Perfect still remained strapped to his belt to this day, of course. He never took the sword out of its sheath, but he couldn't seem to leave it. So, he was cured, but not completely. Not the way his sister would have wanted. But it was enough.
He had become a hero on his own. With Reda and Jake and Riku fighting the battle elsewhere, he had protected the home planet. Once the disease was gone, of course. The little he did was enough, though. Enough to be voted into "Emperor" position, or perhaps "forced" would be the correct term. Once upon a time he had wanted this job. Now, he would have preferred to have lived his days following the stars, answering as many wishes as he could.
Then again, in his powerful position he could answer more wishes than elsewhere. Or at least the wishes of his own people. Amy's religion had returned when he had found her people in the north – the religion that had manifested itself in his own abilities. Some called it magic. Her people, and now others, called it a gift of the stars. To them, he was the last Wish Granter. The ability to not only listen to the stars, to understand their pattern of blinks as words, but to answer the wishes asked through them.
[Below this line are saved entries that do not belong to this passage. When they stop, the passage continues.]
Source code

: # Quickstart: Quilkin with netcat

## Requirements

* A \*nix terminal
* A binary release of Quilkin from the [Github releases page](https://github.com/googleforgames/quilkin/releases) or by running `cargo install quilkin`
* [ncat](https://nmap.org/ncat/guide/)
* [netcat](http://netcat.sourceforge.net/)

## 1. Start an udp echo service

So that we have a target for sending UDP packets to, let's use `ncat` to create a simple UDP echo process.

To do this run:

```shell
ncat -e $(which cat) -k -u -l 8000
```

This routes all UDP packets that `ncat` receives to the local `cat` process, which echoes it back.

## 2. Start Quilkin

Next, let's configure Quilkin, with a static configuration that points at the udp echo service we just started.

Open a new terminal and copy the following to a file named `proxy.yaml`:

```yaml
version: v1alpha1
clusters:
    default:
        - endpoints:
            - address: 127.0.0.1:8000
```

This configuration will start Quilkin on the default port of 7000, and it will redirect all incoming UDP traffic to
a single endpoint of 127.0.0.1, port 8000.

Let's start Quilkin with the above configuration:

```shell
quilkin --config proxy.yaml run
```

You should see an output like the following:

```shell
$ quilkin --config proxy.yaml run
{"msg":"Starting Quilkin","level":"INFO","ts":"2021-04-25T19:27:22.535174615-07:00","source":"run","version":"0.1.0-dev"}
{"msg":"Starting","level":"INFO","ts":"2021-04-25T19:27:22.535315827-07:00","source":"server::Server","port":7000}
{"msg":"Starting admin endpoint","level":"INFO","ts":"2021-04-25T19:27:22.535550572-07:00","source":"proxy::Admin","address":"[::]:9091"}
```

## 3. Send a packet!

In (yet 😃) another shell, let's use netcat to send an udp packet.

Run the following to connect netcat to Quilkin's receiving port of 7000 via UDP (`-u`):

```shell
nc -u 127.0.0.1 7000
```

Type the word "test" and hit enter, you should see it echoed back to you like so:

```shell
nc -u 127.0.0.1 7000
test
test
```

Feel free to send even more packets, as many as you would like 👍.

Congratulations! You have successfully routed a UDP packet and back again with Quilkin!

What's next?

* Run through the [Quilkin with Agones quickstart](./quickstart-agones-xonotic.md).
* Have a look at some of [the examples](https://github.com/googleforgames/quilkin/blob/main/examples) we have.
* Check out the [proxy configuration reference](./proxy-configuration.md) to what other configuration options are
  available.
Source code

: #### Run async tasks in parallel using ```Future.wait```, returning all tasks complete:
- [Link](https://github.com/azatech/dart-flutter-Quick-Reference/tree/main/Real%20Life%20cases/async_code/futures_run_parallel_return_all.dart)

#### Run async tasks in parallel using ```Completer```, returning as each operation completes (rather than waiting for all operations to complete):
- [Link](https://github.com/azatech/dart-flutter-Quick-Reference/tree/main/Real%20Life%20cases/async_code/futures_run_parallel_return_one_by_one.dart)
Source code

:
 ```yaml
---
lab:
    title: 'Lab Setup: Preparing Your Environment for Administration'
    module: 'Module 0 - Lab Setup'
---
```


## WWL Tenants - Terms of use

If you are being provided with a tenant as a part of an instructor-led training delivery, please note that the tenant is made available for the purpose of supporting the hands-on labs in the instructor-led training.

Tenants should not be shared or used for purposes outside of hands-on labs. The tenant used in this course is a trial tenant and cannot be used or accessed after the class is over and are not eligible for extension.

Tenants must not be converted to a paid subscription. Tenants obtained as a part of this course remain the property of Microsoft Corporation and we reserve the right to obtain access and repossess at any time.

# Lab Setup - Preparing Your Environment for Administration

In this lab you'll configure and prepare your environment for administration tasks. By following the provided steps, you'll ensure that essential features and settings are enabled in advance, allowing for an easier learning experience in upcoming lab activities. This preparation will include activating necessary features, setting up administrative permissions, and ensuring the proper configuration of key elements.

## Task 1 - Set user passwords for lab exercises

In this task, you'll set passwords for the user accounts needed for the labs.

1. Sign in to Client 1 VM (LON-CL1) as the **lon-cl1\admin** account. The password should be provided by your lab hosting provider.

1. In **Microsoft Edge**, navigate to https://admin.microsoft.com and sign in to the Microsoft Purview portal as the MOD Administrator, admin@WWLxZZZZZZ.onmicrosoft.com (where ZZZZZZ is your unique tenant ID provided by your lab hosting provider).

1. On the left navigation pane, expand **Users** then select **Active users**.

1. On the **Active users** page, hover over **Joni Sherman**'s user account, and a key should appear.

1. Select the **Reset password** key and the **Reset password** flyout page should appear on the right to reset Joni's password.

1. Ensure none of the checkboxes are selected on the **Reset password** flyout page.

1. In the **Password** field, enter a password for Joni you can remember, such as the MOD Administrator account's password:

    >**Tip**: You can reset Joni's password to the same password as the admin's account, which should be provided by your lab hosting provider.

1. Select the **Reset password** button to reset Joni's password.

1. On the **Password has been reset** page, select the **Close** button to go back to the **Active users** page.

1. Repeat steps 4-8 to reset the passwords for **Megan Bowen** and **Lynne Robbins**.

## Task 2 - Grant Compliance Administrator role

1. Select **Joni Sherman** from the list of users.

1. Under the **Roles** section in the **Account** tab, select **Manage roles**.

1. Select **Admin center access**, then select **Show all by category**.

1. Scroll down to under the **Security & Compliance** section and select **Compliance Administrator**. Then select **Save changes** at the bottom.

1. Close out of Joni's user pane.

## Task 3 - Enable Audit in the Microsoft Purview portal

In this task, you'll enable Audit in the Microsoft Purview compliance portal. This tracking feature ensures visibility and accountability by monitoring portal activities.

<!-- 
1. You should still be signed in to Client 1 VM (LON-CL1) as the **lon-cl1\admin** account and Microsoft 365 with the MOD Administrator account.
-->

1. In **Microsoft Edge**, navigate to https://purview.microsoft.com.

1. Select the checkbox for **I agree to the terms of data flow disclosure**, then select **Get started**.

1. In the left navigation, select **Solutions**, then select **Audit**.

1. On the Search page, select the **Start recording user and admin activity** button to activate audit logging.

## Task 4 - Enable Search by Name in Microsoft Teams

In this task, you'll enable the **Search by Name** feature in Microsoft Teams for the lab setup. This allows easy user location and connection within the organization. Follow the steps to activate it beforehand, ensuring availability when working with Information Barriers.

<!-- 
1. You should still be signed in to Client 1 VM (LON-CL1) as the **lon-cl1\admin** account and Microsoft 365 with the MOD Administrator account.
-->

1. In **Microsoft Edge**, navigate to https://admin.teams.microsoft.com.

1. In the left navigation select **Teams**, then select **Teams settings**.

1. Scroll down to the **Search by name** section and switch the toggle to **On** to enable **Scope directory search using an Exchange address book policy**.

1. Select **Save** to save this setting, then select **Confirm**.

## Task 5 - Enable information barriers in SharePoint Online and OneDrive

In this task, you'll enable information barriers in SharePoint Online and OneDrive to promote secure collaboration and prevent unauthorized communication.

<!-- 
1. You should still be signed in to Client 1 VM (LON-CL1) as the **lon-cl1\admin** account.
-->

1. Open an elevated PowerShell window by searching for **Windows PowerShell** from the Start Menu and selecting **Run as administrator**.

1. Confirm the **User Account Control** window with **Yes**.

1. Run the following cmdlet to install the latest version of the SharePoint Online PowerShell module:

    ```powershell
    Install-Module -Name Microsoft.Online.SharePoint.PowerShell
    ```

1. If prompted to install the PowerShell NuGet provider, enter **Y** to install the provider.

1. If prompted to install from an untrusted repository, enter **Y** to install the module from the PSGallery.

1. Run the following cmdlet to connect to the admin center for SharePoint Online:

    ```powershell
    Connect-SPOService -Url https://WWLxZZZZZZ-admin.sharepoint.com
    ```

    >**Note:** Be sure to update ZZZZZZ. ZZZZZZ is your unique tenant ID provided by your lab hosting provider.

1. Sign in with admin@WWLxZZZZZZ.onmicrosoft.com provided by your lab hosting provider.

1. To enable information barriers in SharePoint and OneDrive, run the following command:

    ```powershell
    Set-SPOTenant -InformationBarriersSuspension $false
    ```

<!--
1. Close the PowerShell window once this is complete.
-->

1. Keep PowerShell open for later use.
Quite a position and he tried his best to live up to it. Reda didn't believe in the stars the way he did – but she knew, or had known, that he had been gifted or was just crazy. He could sense her doubts at times and accepted them. As long as she didn't stop him from his journey, and as long as he didn't stop her from hers. Jake had been angry to find that Dain had known about Reda's final journey, angry to have been kept from stopping her. But the demongirl had to return at one time or another. She had been born, created, through divine intervention, whether one believed in her God or in the stars or in something else, everyone – at least on Jerchu – had accepted that much. And when God, or the stars, or whomever, called her home, Reda had gone home, disappearing in the shadowy mountains where her powers had been realized.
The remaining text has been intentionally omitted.